Exercise materials START
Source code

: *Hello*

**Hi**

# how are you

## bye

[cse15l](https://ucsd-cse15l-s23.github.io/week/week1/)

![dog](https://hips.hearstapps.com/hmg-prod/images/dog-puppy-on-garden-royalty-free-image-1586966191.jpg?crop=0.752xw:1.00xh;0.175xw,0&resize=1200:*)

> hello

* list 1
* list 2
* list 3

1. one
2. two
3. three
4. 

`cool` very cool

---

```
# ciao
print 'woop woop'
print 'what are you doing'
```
Exercise materials END
• **Task prompt**
Line by line, output the records exactly as given.

• **Written response**
Source code

: *Hello*

**Hi**

# how are you

## bye

[cse15l](https://ucsd-cse15l-s23.github.io/week/week1/)

![dog](https://hips.hearstapps.com/hmg-prod/images/dog-puppy-on-garden-royalty-free-image-1586966191.jpg?crop=0.752xw:1.00xh;0.175xw,0&resize=1200:*)

> hello

* list 1
* list 2
* list 3

1. one
2. two
3. three
4. 

`cool` very cool

---

```
# ciao
print 'woop woop'
print 'what are you doing'
```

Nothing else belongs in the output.